Supongo que a este conjunto de problemas se refiere la
iniciativa de la Generalitat catalana para modificar el
Código de Familia en lo que se refiere a promover la
custodia compartida. Que los jueces de familia hayan de
considerar «la actitud de cada uno de los progenitores para
cooperar con el otro para asegurar la máxima estabilidad de
los hijos» o el llamado ‘plan de parentalidad’ que obligue a
los padres a definir la convivencia con los hijos tras la
separación, parecen ser medidas proclives a evitar que a los
daños de la propia separación se sumen los perjuicios que
puedan padecer los hijos cuando quedan a merced de los
‘malos rollos’ de sus padres.
Ahora bien, en la citada propuesta catalana, de cuya
acertada inspiración no dudo, se establece que los jueces
atribuyan la custodia compartida de manera ‘preferente’

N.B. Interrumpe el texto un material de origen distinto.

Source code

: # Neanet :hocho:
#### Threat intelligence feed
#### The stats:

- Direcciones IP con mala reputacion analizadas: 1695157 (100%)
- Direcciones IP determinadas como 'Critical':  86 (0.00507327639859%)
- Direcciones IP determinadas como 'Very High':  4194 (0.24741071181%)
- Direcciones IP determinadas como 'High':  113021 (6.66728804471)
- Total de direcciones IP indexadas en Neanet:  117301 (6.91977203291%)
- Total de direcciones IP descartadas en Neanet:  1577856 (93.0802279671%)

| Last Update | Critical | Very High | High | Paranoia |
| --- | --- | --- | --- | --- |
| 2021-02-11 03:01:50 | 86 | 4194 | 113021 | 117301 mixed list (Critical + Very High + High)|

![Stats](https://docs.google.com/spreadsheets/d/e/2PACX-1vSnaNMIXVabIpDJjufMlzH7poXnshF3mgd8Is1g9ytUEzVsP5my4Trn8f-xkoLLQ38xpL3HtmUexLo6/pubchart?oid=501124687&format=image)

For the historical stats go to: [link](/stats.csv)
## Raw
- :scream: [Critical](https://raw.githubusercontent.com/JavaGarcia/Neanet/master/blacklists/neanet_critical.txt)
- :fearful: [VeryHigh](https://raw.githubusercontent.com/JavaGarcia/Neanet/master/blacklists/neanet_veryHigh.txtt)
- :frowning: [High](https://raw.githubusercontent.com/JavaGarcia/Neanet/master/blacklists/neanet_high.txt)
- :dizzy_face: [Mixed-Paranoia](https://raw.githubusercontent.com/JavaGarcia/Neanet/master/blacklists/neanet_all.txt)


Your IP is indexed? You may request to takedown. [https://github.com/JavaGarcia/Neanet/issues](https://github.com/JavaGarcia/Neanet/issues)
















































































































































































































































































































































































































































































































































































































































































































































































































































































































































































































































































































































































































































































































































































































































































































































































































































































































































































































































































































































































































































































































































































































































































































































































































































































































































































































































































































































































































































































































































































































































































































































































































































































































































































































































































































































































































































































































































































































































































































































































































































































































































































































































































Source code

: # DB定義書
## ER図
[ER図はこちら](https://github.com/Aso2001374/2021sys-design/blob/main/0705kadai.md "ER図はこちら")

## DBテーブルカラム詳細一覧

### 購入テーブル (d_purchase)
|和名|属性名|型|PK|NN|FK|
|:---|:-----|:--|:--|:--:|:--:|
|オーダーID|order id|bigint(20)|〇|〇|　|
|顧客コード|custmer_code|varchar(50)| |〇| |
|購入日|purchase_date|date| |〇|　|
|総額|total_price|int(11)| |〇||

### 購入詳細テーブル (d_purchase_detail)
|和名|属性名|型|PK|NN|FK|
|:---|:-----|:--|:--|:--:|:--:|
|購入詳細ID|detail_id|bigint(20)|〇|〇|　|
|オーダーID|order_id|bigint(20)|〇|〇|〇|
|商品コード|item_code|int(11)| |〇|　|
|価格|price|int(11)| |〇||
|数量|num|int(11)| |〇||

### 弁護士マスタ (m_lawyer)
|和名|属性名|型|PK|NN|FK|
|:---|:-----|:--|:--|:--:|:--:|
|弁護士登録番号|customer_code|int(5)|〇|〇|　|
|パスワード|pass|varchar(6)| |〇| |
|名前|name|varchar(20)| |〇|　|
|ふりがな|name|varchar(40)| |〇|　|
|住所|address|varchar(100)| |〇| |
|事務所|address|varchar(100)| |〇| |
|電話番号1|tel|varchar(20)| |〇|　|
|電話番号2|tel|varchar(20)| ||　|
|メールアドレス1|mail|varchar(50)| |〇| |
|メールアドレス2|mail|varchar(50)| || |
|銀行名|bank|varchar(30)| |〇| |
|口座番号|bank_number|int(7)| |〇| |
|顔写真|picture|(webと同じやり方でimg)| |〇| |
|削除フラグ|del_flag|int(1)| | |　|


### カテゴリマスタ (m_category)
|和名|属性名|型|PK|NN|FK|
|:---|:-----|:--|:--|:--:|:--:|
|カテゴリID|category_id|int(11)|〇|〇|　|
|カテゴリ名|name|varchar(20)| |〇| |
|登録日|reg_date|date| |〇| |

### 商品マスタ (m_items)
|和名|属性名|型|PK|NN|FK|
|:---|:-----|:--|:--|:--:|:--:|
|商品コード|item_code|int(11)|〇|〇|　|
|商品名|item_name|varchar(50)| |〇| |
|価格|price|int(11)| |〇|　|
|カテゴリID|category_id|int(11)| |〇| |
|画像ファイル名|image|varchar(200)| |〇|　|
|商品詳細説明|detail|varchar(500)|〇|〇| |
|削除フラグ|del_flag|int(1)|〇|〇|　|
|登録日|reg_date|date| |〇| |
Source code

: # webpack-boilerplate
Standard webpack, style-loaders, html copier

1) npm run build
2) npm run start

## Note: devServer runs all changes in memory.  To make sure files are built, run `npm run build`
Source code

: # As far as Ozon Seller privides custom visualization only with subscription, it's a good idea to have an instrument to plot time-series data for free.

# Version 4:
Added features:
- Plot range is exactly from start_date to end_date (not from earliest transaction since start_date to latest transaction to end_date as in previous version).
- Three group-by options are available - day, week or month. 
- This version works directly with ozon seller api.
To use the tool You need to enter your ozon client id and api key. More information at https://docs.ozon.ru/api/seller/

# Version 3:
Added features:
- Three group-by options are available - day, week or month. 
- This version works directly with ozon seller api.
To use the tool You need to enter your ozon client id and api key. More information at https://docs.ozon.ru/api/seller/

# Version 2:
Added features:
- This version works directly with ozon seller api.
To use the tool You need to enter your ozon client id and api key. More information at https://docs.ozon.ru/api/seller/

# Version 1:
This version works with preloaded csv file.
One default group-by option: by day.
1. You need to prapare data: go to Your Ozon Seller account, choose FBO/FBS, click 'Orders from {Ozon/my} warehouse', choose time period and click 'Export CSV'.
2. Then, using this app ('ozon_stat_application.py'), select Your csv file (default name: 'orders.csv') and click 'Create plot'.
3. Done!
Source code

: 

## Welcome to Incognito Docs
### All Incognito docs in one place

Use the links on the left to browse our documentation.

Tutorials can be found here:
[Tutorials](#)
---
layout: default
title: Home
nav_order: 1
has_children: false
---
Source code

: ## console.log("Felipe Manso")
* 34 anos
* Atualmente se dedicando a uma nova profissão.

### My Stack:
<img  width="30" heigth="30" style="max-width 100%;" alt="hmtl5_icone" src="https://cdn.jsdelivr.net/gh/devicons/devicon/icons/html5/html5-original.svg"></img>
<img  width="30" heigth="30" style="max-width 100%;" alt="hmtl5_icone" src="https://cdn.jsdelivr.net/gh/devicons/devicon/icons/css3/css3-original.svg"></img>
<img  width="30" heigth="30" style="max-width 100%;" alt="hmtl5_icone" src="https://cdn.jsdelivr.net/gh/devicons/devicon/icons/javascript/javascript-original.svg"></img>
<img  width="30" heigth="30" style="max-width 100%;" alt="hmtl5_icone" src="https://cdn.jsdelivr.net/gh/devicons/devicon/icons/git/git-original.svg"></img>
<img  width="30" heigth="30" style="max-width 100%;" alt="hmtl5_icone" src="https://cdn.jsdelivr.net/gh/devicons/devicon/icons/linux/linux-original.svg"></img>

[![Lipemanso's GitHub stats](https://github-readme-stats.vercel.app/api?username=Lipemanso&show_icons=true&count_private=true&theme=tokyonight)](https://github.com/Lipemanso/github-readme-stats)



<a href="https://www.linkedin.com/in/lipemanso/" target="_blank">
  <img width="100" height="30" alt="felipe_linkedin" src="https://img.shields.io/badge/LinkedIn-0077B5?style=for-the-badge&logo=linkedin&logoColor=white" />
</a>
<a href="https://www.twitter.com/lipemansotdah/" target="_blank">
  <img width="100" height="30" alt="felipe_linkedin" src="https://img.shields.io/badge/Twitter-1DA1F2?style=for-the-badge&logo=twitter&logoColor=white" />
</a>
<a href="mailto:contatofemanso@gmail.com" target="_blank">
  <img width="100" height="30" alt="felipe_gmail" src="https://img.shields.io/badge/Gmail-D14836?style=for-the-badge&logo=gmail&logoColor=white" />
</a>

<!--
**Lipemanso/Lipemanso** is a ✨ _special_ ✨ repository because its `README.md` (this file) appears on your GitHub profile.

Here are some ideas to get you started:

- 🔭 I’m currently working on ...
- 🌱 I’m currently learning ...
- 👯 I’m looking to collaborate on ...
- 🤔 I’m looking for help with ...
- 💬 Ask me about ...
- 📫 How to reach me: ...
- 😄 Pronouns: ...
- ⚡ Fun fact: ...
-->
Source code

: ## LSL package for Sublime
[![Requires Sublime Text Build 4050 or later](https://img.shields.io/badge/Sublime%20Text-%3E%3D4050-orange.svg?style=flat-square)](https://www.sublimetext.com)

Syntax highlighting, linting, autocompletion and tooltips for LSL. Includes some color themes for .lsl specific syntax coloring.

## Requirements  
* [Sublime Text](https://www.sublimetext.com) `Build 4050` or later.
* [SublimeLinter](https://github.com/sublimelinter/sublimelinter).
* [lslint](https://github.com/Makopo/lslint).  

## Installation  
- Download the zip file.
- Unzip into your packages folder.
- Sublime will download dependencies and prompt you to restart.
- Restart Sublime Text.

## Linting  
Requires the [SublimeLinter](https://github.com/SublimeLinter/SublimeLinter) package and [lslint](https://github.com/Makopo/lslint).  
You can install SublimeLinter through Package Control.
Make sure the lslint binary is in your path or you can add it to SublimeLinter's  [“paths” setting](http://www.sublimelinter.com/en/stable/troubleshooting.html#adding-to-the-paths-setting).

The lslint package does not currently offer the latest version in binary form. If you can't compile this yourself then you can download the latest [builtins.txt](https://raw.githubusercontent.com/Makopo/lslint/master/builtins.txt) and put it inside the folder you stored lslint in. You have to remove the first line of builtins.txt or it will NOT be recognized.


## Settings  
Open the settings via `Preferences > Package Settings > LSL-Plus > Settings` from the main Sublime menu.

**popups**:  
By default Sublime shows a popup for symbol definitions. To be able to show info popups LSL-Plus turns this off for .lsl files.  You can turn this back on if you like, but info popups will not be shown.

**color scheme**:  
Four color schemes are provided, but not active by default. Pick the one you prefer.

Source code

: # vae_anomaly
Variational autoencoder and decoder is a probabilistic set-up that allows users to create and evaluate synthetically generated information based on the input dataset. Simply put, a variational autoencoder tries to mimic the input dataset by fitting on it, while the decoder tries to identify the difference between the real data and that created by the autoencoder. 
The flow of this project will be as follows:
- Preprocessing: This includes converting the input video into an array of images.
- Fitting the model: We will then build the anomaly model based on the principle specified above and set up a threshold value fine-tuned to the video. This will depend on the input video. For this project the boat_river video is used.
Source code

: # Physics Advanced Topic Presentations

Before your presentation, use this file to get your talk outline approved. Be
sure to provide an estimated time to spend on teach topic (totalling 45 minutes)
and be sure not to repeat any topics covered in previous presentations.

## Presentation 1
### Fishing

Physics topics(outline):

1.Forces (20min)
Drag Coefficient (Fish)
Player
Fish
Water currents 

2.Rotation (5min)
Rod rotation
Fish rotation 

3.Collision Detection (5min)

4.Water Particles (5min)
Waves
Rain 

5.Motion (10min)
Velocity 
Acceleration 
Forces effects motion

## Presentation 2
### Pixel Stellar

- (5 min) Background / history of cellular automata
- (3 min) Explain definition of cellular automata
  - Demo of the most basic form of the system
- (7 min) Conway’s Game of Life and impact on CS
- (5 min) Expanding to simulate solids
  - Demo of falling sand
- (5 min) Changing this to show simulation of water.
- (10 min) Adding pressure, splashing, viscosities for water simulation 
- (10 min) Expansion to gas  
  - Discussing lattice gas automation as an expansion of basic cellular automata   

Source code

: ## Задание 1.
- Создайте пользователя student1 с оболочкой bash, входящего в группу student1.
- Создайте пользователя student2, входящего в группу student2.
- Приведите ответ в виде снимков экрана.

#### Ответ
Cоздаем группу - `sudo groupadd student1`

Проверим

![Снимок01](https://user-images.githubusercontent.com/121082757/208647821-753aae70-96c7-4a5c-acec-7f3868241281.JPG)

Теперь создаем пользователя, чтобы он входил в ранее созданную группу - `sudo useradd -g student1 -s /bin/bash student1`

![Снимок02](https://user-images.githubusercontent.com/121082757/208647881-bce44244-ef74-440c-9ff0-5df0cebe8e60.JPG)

cuando no haya acuerdo en las condiciones de separación o
divorcio. Ojalá sea un matiz semántico o una incomprensión
por mi parte, pero me cuesta imaginar qué tipo de infierno
puede ser una custodia compartida a la tremenda, por
imperativo legal. Ojalá que la custodia compartida sea, por
el contrario, el aliciente que ayuda a la pareja a
divorciarse de mutuo acuerdo.
(*) Abogado.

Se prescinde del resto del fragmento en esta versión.